_What is required_:
Scan the entries below for the word "currently" and copy every line in which it occurs.

_Information supplied_:
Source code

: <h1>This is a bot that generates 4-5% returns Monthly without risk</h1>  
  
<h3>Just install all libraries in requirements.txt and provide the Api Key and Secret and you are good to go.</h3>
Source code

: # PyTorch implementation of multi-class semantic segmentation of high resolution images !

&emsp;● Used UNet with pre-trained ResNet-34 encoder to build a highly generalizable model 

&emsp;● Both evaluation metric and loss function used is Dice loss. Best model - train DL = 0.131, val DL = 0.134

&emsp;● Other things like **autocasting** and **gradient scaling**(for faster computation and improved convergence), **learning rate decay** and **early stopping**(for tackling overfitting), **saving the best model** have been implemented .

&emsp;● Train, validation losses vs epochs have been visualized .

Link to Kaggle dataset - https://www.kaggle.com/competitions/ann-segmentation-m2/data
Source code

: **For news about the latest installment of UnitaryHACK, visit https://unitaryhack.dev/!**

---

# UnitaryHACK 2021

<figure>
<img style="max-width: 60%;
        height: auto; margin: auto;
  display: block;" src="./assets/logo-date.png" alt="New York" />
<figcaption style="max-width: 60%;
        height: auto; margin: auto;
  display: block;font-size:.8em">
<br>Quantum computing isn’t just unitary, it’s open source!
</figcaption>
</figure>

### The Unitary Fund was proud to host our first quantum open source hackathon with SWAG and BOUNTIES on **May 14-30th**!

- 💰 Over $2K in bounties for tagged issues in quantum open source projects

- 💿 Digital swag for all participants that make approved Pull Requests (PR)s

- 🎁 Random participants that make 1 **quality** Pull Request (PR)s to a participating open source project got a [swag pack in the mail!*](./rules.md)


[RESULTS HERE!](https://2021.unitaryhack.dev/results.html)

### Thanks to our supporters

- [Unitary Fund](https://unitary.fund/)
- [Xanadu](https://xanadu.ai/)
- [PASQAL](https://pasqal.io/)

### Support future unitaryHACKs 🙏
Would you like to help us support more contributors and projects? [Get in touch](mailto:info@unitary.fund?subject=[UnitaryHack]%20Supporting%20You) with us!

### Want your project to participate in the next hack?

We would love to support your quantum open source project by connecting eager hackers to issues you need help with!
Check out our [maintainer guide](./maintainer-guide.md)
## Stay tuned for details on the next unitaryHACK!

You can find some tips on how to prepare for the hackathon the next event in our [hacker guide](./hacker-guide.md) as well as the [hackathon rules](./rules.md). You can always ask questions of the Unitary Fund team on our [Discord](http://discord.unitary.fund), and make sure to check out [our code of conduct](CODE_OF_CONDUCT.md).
==
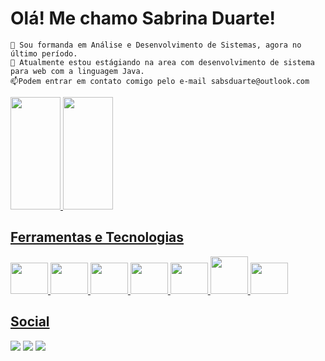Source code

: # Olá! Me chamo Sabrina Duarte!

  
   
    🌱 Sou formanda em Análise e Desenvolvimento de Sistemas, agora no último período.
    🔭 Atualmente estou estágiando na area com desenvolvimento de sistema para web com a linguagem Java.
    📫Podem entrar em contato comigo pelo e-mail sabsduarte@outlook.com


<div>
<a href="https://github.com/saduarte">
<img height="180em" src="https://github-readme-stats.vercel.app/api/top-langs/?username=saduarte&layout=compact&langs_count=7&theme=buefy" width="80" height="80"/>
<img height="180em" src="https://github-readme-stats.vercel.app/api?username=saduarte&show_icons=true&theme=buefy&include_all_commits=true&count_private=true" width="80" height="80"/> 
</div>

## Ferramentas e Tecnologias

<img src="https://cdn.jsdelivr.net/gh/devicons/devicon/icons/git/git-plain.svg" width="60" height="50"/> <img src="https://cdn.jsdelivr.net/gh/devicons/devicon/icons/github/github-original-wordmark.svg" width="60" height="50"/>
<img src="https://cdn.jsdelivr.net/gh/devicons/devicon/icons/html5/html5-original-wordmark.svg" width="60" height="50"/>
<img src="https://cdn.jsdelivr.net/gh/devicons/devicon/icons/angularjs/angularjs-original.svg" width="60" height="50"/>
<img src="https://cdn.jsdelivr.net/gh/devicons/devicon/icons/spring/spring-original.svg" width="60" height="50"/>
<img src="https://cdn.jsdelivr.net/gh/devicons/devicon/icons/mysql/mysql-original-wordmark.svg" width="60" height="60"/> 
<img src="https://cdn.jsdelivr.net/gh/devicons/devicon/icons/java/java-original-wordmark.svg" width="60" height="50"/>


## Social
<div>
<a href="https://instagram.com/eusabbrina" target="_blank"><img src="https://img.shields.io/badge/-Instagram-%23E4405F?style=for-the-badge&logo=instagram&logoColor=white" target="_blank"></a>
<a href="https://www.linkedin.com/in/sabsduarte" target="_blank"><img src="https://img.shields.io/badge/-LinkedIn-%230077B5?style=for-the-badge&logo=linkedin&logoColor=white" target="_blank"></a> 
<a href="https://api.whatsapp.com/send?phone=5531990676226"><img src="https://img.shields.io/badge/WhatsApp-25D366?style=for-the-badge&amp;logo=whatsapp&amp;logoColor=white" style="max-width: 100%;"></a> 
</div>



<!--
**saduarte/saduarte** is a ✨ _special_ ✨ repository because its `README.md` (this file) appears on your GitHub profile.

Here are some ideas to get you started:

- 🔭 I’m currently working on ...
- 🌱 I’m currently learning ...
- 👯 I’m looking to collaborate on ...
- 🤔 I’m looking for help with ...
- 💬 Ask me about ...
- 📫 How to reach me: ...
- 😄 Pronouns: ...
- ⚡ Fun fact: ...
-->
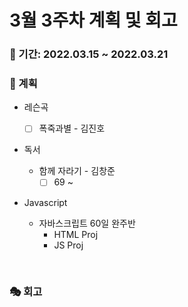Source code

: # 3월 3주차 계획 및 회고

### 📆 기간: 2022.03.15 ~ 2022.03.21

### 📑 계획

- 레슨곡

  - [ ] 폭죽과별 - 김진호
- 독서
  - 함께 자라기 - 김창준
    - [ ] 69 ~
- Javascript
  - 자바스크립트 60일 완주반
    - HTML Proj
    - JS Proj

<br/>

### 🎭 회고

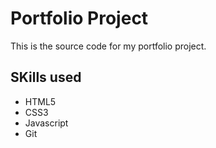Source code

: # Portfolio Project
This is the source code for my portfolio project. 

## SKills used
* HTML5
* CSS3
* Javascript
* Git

_Result below_:
- 🔭 I’m currently working on ...
- 🌱 I’m currently learning ...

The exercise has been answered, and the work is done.